ASSIGNMENT:
Once you find the line containing "https://foldingathome.org/" in the data below, copy it and each following line exactly, up to and including the line containing "https://archivebox.io", and nothing else.

[Collected data]
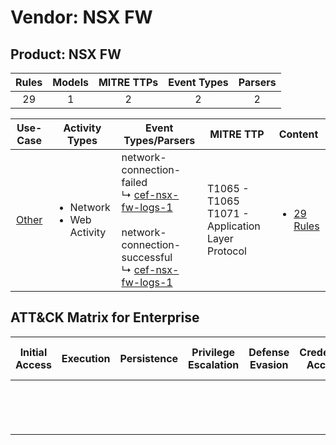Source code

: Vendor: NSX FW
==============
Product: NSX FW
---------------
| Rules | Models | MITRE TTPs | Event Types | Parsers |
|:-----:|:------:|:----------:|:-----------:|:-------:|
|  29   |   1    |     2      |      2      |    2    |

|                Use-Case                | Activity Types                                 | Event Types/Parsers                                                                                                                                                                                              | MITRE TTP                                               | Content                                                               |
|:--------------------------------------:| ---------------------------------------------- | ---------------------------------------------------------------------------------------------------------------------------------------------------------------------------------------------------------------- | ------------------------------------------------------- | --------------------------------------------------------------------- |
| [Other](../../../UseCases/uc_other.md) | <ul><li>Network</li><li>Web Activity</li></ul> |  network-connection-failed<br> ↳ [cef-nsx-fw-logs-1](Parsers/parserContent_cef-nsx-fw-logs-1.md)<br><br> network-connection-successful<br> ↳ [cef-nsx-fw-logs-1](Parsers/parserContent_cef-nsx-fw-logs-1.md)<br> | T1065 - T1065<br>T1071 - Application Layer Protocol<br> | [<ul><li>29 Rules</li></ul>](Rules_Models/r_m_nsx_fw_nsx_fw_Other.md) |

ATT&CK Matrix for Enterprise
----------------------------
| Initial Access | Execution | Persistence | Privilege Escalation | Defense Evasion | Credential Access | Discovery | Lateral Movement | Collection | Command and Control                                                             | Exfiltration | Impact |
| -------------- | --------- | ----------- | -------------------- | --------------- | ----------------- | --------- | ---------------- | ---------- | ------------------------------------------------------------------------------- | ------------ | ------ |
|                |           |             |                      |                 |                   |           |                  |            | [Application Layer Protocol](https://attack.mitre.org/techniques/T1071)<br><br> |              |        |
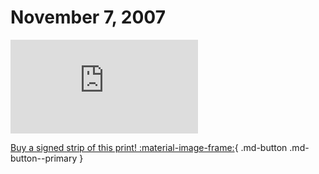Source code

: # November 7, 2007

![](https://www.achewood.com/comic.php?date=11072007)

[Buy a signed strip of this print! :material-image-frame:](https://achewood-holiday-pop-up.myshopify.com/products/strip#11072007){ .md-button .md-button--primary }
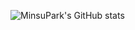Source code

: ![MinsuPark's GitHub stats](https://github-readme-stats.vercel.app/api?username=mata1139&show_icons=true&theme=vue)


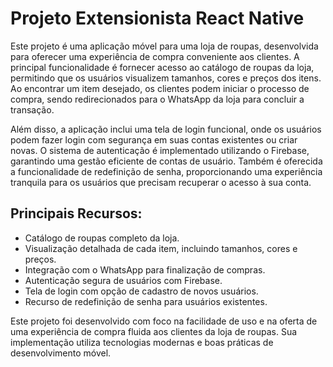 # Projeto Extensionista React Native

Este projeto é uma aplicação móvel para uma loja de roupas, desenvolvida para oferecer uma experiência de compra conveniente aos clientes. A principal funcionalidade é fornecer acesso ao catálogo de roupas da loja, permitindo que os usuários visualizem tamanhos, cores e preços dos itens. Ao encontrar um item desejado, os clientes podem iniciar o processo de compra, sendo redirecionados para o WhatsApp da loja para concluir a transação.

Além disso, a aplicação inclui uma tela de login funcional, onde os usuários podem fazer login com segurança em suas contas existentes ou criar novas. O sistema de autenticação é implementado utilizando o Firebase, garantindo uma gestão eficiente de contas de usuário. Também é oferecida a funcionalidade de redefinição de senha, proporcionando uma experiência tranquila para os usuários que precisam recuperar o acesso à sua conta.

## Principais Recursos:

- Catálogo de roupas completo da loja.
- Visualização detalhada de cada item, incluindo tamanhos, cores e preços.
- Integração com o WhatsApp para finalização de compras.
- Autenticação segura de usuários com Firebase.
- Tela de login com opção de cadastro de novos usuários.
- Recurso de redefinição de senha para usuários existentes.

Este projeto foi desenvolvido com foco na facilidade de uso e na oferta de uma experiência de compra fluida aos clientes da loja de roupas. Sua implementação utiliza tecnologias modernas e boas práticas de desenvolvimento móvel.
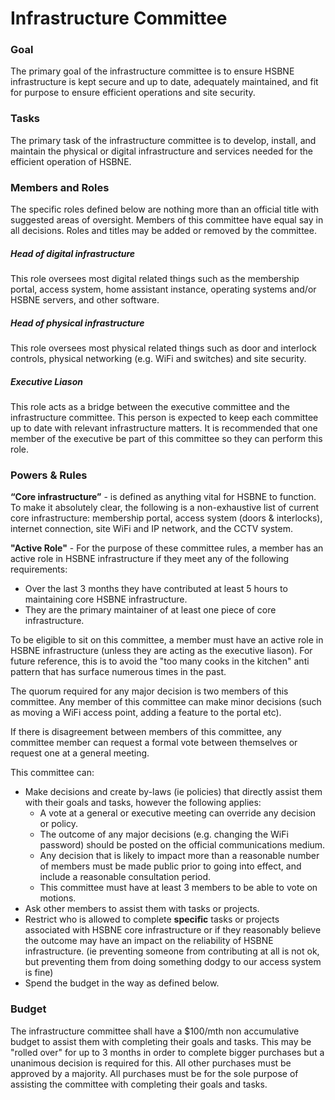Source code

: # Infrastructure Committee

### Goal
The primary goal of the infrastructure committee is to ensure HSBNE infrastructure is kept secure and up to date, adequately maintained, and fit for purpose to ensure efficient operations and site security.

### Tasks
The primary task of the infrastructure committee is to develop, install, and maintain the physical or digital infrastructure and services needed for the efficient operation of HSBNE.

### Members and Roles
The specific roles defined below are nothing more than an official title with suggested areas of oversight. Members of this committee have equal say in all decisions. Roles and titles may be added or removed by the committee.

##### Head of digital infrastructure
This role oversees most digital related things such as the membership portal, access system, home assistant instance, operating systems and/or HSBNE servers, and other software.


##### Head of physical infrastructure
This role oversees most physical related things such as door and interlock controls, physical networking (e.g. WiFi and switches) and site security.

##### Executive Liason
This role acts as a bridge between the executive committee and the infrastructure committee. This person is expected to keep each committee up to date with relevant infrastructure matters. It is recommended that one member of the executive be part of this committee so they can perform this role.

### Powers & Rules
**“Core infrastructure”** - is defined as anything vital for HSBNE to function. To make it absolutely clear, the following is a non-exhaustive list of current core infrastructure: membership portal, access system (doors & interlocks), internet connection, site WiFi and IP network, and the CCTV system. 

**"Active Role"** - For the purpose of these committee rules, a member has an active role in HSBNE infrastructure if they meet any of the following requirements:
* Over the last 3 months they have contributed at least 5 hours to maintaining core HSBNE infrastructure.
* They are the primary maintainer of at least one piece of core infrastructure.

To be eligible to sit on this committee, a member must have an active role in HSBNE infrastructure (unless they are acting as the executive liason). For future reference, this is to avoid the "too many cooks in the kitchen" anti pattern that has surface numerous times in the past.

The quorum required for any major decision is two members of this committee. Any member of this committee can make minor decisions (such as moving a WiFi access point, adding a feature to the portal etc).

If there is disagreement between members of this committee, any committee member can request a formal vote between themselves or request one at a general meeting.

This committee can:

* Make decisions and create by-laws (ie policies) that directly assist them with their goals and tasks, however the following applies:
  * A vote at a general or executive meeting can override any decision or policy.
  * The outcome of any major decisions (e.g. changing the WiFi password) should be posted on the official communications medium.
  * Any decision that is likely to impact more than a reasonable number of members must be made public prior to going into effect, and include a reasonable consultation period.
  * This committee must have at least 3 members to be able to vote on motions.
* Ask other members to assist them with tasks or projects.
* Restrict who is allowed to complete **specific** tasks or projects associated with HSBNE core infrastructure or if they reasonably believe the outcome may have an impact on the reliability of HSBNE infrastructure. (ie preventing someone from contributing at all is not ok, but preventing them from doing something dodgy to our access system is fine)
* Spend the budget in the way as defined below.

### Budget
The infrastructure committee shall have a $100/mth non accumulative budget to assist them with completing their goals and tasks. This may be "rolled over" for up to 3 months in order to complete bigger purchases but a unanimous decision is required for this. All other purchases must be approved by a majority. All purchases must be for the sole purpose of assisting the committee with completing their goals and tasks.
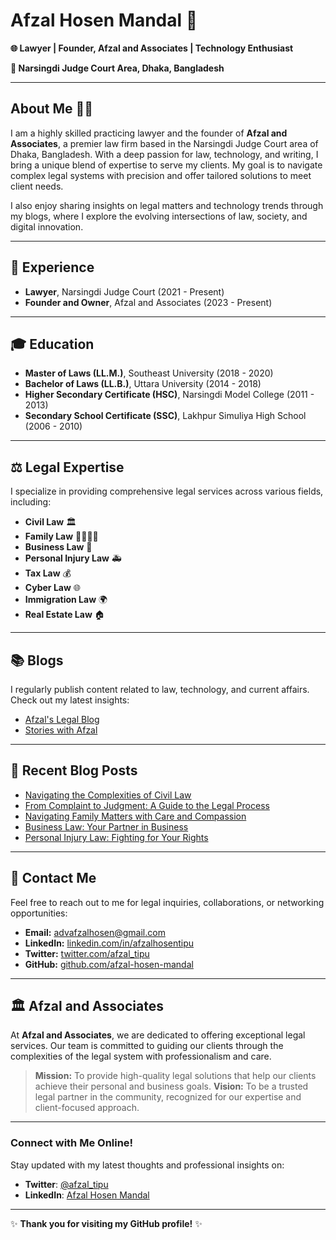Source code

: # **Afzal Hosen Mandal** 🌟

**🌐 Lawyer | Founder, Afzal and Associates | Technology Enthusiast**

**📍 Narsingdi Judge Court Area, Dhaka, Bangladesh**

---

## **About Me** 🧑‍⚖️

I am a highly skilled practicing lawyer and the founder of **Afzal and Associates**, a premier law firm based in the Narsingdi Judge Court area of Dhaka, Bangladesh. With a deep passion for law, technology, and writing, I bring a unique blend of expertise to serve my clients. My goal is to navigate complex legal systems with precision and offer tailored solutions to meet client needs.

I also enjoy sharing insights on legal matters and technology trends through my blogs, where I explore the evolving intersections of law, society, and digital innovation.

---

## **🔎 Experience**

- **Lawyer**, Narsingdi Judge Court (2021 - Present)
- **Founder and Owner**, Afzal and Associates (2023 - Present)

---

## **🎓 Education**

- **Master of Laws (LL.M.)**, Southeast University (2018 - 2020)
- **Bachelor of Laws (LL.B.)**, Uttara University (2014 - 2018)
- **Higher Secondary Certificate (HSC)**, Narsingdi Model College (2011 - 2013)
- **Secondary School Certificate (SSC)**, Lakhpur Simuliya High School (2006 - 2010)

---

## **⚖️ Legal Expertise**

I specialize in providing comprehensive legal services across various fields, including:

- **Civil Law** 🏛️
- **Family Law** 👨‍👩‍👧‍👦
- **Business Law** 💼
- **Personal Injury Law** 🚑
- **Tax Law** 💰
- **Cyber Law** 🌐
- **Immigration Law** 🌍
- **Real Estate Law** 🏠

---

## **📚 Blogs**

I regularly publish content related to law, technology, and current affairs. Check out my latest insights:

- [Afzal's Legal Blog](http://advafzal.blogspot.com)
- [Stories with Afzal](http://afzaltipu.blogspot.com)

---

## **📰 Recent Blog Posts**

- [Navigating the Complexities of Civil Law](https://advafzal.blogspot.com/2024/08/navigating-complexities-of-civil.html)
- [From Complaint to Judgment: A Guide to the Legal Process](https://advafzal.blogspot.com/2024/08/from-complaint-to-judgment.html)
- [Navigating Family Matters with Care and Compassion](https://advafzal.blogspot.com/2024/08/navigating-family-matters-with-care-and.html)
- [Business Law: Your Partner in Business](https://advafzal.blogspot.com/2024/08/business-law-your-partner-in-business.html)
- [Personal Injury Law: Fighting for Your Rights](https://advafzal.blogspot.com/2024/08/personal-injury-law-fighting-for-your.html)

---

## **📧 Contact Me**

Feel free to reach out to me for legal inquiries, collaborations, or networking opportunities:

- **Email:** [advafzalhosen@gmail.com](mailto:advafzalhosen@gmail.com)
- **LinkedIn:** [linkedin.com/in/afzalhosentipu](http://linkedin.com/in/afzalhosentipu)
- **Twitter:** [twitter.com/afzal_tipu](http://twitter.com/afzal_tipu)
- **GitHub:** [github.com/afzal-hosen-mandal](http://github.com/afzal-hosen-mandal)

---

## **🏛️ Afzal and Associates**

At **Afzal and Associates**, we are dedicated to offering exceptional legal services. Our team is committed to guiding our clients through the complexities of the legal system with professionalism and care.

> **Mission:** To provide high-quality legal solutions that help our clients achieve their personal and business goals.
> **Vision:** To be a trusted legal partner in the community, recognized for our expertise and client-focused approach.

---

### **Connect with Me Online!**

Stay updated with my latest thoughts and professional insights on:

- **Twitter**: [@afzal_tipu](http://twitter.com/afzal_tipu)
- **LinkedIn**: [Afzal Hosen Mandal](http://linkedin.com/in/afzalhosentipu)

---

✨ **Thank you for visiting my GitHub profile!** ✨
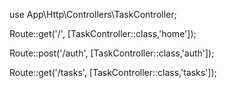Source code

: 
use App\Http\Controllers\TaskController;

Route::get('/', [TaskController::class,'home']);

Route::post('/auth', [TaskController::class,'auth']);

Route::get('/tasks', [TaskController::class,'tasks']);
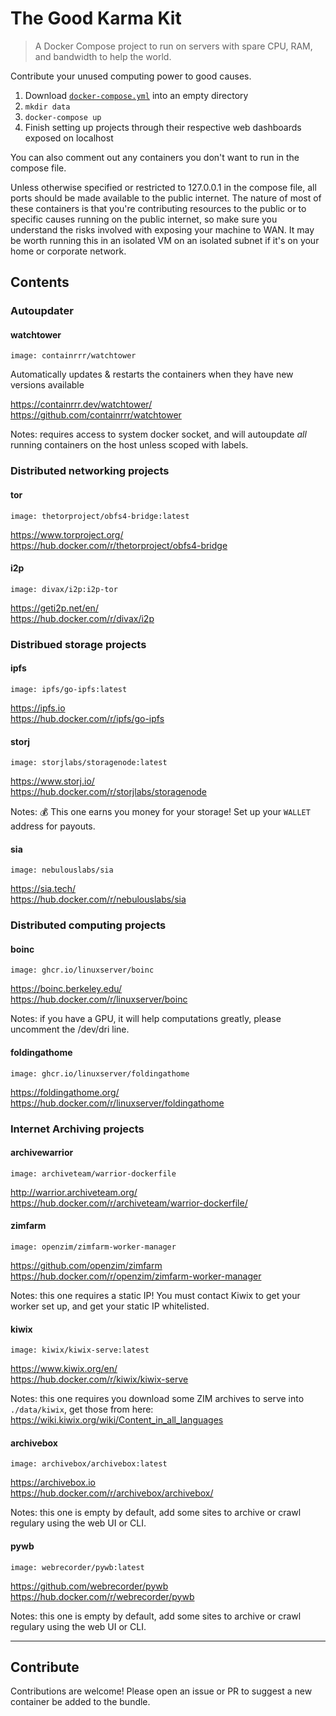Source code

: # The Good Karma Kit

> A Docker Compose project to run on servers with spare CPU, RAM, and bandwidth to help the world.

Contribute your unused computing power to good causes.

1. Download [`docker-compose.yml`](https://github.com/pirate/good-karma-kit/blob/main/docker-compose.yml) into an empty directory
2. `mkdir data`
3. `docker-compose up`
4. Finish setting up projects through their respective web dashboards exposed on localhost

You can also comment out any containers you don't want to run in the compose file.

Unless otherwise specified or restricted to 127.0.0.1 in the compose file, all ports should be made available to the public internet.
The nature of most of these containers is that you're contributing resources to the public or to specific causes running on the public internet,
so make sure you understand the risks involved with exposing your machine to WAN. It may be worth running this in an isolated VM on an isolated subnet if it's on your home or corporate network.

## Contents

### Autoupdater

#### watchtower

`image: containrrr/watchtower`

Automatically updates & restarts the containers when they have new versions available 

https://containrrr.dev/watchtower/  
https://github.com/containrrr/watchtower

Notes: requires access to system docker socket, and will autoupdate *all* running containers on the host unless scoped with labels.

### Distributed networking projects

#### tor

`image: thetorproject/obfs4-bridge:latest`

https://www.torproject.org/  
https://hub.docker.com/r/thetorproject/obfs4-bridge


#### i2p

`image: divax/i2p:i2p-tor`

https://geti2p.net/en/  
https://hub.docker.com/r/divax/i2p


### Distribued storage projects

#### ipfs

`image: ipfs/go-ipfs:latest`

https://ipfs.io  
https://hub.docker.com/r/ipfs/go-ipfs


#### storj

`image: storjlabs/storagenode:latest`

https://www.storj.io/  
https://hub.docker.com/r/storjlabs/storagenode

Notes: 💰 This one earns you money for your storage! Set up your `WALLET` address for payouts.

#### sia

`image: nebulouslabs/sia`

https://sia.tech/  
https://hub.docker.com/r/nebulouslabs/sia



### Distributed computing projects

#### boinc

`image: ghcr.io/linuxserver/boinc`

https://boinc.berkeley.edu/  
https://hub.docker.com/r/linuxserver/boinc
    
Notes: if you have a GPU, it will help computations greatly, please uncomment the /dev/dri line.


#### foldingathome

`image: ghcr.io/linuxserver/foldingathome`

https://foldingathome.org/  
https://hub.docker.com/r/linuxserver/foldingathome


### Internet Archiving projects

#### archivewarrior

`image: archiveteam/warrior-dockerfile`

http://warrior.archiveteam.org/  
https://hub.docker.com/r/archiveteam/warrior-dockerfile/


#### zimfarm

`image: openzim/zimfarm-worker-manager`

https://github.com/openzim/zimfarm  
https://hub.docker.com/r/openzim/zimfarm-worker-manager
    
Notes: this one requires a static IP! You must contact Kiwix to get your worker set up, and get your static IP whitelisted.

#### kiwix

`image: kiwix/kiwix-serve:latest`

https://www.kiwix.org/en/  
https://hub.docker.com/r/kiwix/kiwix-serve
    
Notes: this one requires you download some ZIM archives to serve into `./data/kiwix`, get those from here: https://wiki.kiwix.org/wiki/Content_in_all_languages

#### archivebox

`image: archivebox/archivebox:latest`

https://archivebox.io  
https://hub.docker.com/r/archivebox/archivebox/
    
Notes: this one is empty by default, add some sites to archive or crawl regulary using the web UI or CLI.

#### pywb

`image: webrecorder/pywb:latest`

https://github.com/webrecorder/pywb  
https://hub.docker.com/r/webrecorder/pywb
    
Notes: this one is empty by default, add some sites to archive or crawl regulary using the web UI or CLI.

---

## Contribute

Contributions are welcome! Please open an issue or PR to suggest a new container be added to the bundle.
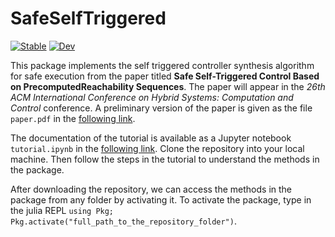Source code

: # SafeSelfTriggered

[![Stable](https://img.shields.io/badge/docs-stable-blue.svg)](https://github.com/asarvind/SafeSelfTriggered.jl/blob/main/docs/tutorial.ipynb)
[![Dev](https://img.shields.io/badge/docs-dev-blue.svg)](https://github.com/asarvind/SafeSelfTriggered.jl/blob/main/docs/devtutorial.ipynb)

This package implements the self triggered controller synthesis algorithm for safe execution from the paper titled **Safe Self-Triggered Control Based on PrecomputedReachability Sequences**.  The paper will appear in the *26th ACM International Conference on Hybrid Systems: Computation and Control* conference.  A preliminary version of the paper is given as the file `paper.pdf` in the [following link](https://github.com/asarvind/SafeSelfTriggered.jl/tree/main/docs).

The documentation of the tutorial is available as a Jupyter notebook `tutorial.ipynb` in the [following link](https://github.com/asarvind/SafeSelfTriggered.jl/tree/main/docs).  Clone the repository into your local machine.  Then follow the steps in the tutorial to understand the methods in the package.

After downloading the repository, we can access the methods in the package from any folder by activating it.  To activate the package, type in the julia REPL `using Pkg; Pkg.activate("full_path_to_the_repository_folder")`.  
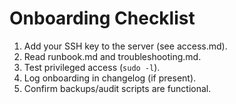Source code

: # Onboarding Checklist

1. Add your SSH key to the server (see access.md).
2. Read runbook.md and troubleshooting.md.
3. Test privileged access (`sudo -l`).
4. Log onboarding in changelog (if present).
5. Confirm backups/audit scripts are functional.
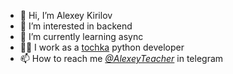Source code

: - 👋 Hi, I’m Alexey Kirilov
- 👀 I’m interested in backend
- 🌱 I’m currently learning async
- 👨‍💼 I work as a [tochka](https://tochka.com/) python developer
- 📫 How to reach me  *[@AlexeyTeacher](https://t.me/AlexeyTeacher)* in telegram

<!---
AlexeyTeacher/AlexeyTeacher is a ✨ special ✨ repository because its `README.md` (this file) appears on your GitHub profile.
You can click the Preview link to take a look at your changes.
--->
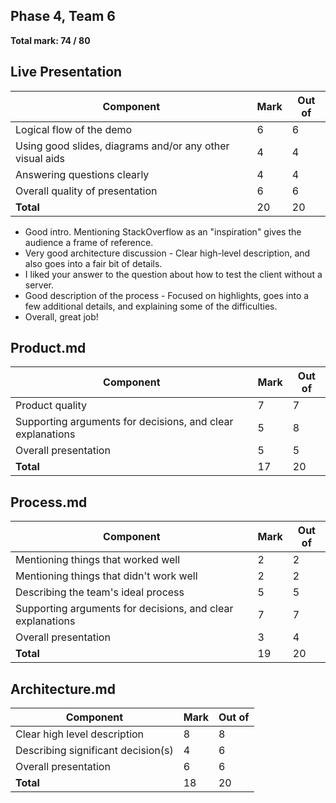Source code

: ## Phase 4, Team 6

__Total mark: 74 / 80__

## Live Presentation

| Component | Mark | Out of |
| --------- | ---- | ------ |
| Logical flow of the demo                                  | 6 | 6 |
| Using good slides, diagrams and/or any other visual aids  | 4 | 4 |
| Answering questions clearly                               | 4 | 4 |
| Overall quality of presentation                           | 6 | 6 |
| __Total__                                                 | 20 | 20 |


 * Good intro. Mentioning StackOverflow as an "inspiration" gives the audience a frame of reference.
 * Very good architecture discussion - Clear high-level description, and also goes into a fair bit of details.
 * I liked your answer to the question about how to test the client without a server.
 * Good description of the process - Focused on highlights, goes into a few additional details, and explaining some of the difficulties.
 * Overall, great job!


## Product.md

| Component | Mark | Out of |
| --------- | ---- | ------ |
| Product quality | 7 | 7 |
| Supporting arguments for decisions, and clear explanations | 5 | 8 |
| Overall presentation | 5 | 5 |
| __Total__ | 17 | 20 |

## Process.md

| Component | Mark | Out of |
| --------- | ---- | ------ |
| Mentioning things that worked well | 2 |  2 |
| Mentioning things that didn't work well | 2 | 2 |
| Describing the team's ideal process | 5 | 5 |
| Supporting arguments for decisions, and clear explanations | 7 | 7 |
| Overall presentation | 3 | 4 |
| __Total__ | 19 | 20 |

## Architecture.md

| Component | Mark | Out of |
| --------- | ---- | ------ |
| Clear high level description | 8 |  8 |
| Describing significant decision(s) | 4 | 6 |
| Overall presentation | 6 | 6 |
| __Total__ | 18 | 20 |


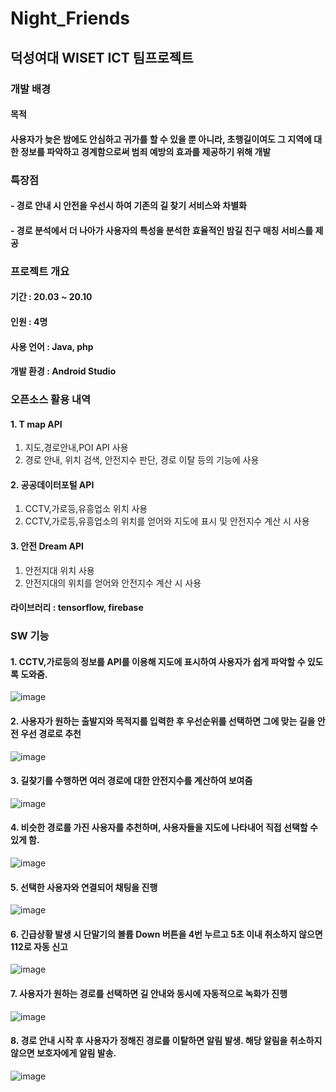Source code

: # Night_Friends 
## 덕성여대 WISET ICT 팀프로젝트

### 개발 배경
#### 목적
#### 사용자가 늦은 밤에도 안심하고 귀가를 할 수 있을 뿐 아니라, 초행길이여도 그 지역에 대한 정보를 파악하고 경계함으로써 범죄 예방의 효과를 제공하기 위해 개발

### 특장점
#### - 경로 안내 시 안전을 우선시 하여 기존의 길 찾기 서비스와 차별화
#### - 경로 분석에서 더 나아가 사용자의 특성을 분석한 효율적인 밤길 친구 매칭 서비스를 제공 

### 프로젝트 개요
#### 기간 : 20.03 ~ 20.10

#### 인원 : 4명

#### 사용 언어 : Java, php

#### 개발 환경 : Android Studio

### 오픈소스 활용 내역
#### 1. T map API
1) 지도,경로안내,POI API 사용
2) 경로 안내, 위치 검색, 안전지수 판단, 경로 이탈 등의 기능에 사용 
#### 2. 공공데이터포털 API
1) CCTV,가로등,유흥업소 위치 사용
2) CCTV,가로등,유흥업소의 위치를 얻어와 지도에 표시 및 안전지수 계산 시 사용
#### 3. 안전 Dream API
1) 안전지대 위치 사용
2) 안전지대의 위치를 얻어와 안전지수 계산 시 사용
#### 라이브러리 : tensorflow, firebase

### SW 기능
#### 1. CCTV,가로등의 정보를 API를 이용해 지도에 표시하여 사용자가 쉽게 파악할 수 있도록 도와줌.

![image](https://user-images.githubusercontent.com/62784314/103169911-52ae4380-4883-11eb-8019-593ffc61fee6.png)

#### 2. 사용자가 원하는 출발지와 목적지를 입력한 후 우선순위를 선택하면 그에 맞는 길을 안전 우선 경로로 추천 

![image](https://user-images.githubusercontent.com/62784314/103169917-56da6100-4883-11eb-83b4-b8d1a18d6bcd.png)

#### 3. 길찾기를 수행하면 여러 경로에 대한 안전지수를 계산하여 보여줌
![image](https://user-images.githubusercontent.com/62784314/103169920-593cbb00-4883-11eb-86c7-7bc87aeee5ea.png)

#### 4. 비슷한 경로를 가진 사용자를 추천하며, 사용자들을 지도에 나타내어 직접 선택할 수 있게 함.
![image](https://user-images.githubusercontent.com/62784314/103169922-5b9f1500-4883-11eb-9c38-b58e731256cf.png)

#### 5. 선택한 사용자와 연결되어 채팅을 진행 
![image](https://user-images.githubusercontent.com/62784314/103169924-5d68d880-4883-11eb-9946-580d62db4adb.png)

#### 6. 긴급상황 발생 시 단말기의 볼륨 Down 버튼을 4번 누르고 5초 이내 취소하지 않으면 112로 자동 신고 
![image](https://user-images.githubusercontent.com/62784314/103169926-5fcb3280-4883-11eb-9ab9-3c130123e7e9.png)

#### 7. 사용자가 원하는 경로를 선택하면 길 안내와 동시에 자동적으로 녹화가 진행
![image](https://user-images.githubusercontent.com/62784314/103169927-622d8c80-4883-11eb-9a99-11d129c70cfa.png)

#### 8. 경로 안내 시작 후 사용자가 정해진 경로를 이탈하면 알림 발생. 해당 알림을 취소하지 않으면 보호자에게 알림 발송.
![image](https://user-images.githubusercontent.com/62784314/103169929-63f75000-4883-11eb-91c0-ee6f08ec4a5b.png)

RESPONSE TO THE EXERCISE:
https://foldingathome.org/  
https://hub.docker.com/r/linuxserver/foldingathome


### Internet Archiving projects

#### archivewarrior

`image: archiveteam/warrior-dockerfile`

http://warrior.archiveteam.org/  
https://hub.docker.com/r/archiveteam/warrior-dockerfile/


#### zimfarm

`image: openzim/zimfarm-worker-manager`

https://github.com/openzim/zimfarm  
https://hub.docker.com/r/openzim/zimfarm-worker-manager
    
Notes: this one requires a static IP! You must contact Kiwix to get your worker set up, and get your static IP whitelisted.

#### kiwix

`image: kiwix/kiwix-serve:latest`

https://www.kiwix.org/en/  
https://hub.docker.com/r/kiwix/kiwix-serve
    
Notes: this one requires you download some ZIM archives to serve into `./data/kiwix`, get those from here: https://wiki.kiwix.org/wiki/Content_in_all_languages

#### archivebox

`image: archivebox/archivebox:latest`

https://archivebox.io  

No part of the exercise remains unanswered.